__Action item__: Could you write out each entry exactly as it reads?

__Given information__:
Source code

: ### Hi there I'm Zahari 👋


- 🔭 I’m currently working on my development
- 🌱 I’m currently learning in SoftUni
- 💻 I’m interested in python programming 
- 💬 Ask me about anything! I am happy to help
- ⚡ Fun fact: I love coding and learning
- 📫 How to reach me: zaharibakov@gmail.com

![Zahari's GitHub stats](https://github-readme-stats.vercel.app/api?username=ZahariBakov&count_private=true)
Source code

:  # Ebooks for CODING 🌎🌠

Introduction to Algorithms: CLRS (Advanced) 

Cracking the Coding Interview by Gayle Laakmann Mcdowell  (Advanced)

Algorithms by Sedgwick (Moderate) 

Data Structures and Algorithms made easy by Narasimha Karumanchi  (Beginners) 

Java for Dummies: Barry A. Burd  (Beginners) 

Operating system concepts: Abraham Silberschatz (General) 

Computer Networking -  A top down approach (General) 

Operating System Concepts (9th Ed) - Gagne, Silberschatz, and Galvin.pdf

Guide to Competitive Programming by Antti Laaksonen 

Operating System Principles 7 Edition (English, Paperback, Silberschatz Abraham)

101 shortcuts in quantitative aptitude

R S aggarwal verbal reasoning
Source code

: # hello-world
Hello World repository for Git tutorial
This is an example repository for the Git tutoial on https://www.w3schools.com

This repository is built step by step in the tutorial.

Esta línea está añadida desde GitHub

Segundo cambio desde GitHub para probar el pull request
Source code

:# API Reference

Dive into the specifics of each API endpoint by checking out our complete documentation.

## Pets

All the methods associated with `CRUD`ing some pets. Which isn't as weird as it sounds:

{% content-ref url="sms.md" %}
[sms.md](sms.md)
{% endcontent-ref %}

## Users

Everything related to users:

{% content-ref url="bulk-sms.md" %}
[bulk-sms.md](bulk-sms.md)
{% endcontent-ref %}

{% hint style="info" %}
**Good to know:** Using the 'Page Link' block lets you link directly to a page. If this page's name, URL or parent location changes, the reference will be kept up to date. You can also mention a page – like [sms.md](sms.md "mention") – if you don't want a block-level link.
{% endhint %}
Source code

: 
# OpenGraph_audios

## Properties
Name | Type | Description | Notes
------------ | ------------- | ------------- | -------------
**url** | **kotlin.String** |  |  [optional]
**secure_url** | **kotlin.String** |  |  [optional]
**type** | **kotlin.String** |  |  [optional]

__Exercise solution__:
Source code

: ### Hi there I'm Zahari 👋


- 🔭 I’m currently working on my development
- 🌱 I’m currently learning in SoftUni
- 💻 I’m interested in python programming 
- 💬 Ask me about anything! I am happy to help
- ⚡ Fun fact: I love coding and learning
- 📫 How to reach me: zaharibakov@gmail.com

![Zahari's GitHub stats](https://github-readme-stats.vercel.app/api?username=ZahariBakov&count_private=true)
Source code

:  # Ebooks for CODING 🌎🌠

Introduction to Algorithms: CLRS (Advanced) 

Cracking the Coding Interview by Gayle Laakmann Mcdowell  (Advanced)

Algorithms by Sedgwick (Moderate) 

Data Structures and Algorithms made easy by Narasimha Karumanchi  (Beginners) 

Java for Dummies: Barry A. Burd  (Beginners) 

Operating system concepts: Abraham Silberschatz (General) 

Computer Networking -  A top down approach (General) 

Operating System Concepts (9th Ed) - Gagne, Silberschatz, and Galvin.pdf

Guide to Competitive Programming by Antti Laaksonen 

Operating System Principles 7 Edition (English, Paperback, Silberschatz Abraham)

101 shortcuts in quantitative aptitude

R S aggarwal verbal reasoning
Source code

: # hello-world
Hello World repository for Git tutorial
This is an example repository for the Git tutoial on https://www.w3schools.com

This repository is built step by step in the tutorial.

Esta línea está añadida desde GitHub

Segundo cambio desde GitHub para probar el pull request
Source code

:# API Reference

Dive into the specifics of each API endpoint by checking out our complete documentation.

## Pets

All the methods associated with `CRUD`ing some pets. Which isn't as weird as it sounds:

{% content-ref url="sms.md" %}
[sms.md](sms.md)
{% endcontent-ref %}

## Users

Everything related to users:

{% content-ref url="bulk-sms.md" %}
[bulk-sms.md](bulk-sms.md)
{% endcontent-ref %}

{% hint style="info" %}
**Good to know:** Using the 'Page Link' block lets you link directly to a page. If this page's name, URL or parent location changes, the reference will be kept up to date. You can also mention a page – like [sms.md](sms.md "mention") – if you don't want a block-level link.
{% endhint %}
Source code

: 
# OpenGraph_audios

## Properties
Name | Type | Description | Notes
------------ | ------------- | ------------- | -------------
**url** | **kotlin.String** |  |  [optional]
**secure_url** | **kotlin.String** |  |  [optional]
**type** | **kotlin.String** |  |  [optional]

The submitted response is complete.